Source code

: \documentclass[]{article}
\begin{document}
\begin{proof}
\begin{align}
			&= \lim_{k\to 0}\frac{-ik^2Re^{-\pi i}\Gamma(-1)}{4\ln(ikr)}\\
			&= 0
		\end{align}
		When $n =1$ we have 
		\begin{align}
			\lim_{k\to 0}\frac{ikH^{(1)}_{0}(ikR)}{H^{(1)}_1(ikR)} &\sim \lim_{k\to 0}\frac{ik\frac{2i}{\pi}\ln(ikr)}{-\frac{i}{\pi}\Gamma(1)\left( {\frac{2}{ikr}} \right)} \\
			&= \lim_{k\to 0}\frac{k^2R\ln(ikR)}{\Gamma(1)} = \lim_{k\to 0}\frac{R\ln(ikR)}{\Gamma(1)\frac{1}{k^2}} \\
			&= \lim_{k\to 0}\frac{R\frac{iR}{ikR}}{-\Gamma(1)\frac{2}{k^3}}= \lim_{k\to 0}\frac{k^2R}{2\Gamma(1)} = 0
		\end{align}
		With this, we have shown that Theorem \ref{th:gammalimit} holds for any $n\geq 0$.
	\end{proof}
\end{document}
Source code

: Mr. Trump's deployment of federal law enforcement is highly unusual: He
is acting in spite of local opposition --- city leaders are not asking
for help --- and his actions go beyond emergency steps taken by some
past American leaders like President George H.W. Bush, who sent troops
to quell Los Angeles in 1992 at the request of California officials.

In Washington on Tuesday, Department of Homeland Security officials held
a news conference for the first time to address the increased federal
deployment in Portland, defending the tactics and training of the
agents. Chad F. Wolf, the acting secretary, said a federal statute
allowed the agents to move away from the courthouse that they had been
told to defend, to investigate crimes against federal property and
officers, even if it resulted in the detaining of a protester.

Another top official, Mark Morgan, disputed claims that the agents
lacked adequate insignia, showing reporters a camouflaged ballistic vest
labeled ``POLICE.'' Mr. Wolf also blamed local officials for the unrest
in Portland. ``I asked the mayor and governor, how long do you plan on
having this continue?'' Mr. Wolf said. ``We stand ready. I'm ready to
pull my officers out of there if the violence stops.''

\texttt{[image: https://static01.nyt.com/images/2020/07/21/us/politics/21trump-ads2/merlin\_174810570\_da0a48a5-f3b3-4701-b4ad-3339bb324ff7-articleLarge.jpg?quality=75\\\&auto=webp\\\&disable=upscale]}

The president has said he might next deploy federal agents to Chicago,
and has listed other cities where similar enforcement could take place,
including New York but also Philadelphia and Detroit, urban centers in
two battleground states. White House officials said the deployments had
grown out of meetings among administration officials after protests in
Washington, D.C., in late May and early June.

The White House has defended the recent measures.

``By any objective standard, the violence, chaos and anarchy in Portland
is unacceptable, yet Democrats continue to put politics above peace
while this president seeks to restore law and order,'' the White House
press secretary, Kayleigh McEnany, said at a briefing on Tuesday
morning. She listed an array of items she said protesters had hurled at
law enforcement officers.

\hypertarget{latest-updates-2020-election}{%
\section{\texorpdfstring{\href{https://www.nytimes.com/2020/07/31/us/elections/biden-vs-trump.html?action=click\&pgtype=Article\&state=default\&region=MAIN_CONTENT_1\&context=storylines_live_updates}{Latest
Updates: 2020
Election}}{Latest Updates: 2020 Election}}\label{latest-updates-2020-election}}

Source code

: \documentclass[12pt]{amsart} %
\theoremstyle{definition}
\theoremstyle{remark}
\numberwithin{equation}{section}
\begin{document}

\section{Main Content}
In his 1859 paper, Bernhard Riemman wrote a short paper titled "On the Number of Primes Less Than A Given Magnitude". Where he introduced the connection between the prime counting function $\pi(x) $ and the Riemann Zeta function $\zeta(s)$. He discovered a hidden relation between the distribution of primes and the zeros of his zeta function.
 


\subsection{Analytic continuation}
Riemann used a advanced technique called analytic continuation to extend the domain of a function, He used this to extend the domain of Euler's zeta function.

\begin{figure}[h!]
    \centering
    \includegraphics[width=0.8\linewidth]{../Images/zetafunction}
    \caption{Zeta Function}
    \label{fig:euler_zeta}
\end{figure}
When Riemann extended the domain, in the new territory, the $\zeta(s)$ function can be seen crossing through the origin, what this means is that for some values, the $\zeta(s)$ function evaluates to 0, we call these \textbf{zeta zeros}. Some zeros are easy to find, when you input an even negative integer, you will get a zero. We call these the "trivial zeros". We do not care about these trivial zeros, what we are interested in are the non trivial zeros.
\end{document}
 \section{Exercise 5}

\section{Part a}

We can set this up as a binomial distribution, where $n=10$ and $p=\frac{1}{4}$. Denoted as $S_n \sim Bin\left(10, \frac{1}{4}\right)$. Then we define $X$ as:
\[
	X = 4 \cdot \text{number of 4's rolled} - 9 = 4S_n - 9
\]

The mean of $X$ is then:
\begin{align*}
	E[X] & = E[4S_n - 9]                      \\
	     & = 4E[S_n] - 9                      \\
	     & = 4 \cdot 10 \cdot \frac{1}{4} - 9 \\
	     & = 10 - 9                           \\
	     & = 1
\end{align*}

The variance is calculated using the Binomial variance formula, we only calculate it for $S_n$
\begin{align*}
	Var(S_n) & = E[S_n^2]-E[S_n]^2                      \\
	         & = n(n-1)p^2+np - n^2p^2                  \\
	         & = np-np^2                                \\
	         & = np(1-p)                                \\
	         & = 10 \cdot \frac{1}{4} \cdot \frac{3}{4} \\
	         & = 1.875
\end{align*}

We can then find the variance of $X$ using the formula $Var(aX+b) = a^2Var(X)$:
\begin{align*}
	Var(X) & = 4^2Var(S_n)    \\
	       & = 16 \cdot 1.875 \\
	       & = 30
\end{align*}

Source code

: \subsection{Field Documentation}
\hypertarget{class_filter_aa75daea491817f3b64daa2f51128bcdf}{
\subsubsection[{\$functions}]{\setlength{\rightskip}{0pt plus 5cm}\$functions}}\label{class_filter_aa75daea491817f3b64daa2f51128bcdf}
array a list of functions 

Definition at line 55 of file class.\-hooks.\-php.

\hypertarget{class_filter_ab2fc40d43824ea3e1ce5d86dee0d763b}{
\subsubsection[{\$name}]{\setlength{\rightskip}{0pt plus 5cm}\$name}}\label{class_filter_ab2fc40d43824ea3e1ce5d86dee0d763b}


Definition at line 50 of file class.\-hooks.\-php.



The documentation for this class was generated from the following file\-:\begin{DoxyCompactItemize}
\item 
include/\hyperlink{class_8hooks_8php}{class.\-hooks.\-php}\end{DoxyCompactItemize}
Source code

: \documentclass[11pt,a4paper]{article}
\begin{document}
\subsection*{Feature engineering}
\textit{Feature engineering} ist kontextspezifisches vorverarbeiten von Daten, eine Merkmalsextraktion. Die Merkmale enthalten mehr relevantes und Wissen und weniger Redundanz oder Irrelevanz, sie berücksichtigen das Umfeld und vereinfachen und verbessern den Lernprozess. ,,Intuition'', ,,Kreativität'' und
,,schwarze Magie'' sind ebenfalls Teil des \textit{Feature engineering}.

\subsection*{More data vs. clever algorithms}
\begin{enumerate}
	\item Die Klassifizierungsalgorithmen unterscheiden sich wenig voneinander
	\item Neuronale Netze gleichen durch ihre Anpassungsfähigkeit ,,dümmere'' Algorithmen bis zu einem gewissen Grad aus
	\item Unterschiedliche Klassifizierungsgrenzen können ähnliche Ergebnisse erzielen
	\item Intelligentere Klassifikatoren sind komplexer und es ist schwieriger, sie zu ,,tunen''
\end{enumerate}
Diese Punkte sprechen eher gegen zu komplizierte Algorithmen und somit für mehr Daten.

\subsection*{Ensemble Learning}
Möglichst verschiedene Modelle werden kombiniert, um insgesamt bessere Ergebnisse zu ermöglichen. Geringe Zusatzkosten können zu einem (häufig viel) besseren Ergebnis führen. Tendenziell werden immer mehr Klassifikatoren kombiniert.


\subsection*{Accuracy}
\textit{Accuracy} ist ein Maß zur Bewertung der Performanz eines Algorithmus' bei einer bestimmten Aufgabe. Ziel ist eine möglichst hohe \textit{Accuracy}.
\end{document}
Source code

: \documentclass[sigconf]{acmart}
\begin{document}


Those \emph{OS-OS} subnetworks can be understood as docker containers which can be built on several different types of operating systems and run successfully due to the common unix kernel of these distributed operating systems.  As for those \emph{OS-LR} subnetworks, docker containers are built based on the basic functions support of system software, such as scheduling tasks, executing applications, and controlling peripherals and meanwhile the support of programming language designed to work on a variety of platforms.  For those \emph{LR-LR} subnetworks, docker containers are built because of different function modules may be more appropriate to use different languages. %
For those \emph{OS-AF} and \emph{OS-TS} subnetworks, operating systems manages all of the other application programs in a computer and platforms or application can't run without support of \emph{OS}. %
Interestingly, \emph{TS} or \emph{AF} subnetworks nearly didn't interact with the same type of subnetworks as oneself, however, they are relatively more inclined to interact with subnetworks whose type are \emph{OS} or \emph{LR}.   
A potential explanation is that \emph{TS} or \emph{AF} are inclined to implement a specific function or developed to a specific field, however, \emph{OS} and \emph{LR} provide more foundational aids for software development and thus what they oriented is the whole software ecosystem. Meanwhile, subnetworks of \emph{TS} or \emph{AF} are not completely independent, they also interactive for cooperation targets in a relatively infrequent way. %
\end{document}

■ Problem description: Scan the entries above and show each line that contains the word "continue".

■ Answer space:
having this continue?'' Mr. Wolf said. ``We stand ready. I'm ready to
is unacceptable, yet Democrats continue to put politics above peace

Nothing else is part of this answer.